__Your instructions__: Below is a block of records. Copy every line in it that contains the word "core".

(Stored data entries)
>>>>

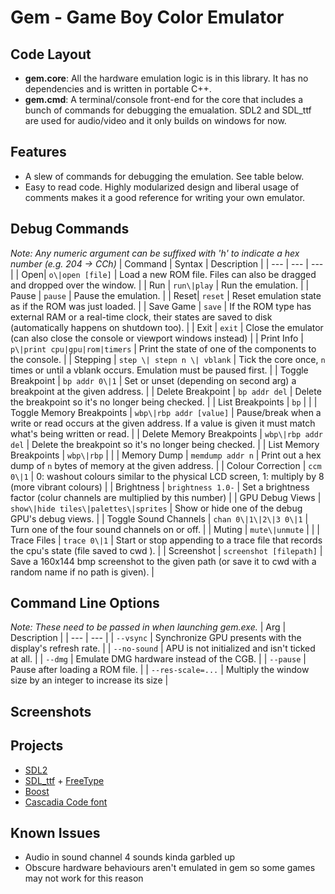 

# Gem - Game Boy Color Emulator

## Code Layout
- **gem.core**: All the hardware emulation logic is in this library. It has no dependencies and is written in portable C++.
- **gem.cmd**: A terminal/console front-end for the core that includes a bunch of commands for debugging the emualation. SDL2 and SDL_ttf are used for audio/video and it only builds on windows for now.

## Features
- A slew of commands for debugging the emulation. See table below.
- Easy to read code. Highly modularized design and liberal usage of comments makes it a good reference for writing your own emulator.

## Debug Commands
*Note: Any numeric argument can be suffixed with 'h' to indicate a hex number (e.g. 204 -> CCh)*
| Command | Syntax | Description |
| --- | --- | --- |
| Open| `o\|open [file]` | Load a new ROM file. Files can also be dragged and dropped over the window. |
| Run | `run\|play` | Run the emulation. |
| Pause  | `pause` | Pause the emulation. |
| Reset| `reset` | Reset emulation state as if the ROM was just loaded. |
| Save Game  | `save` | If the ROM type has external RAM or a real-time clock, their states are saved to disk (automatically happens on shutdown too). |
| Exit  | `exit` | Close the emulator (can also close the console or viewport windows instead) |
| Print Info  | `p\|print cpu|gpu|rom|timers` | Print the state of one of the components to the console. |
| Stepping  | `step \| stepn n \| vblank` | Tick the core once, `n` times or until a vblank occurs. Emulation must be paused first. |
| Toggle Breakpoint  | `bp addr 0\|1` | Set or unset (depending on second arg) a breakpoint at the given address. |
| Delete Breakpoint  | `bp addr del` | Delete the breakpoint so it's no longer being checked. |
| List Breakpoints  | `bp` |  |
| Toggle Memory Breakpoints | `wbp\|rbp addr [value]` | Pause/break when a write or read occurs at the given address. If a value is given it must match what's being written or read. |
| Delete Memory Breakpoints | `wbp\|rbp addr del` | Delete the breakpoint so it's no longer being checked. |
| List Memory Breakpoints | `wbp\|rbp` |  |
| Memory Dump | `memdump addr n` | Print out a hex dump of `n` bytes of memory at the given address. |
| Colour Correction | `ccm 0\|1` | 0: washout colours similar to the physical LCD screen, 1: multiply by 8 (more vibrant colours) |
| Brightness | `brightness 1.0-` | Set a brightness factor (colur channels are multiplied by this number) |
| GPU Debug Views  | `show\|hide tiles\|palettes\|sprites` | Show or hide one of the debug GPU's debug views. |
| Toggle Sound Channels | `chan 0\|1\|2\|3 0\|1` | Turn one of the four sound channels on or off. |
| Muting | `mute\|unmute` |  |
| Trace Files | `trace 0\|1` | Start or stop appending to a trace file that records the cpu's state (file saved to cwd ). |
| Screenshot | `screenshot [filepath]` | Save a 160x144 bmp screenshot to the given path (or save it to cwd with a random name if no path is given). |

## Command Line Options
*Note: These need to be passed in when launching gem.exe.*
| Arg | Description |
| --- | --- |
| `--vsync` | Synchronize GPU presents with the display's refresh rate. |
| `--no-sound` | APU is not initialized and isn't ticked at all. |
| `--dmg` | Emulate DMG hardware instead of the CGB. |
| `--pause` | Pause after loading a ROM file. |
| `--res-scale=...` | Multiply the window size by an integer to increase its size |

## Screenshots

## Projects
- [SDL2](https://www.libsdl.org/download-2.0.php)
- [SDL_ttf](https://www.libsdl.org/projects/SDL_ttf/) + [FreeType](https://www.freetype.org/index.html)
- [Boost](https://www.boost.org/)
- [Cascadia Code font]()

## Known Issues
- Audio in sound channel 4 sounds kinda garbled up
- Obscure hardware behaviours aren't emulated in gem so some games may not work for this reason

<<<<

__Result of the exercise__:
- **gem.core**: All the hardware emulation logic is in this library. It has no dependencies and is written in portable C++.
- **gem.cmd**: A terminal/console front-end for the core that includes a bunch of commands for debugging the emualation. SDL2 and SDL_ttf are used for audio/video and it only builds on windows for now.
| Stepping  | `step \| stepn n \| vblank` | Tick the core once, `n` times or until a vblank occurs. Emulation must be paused first. |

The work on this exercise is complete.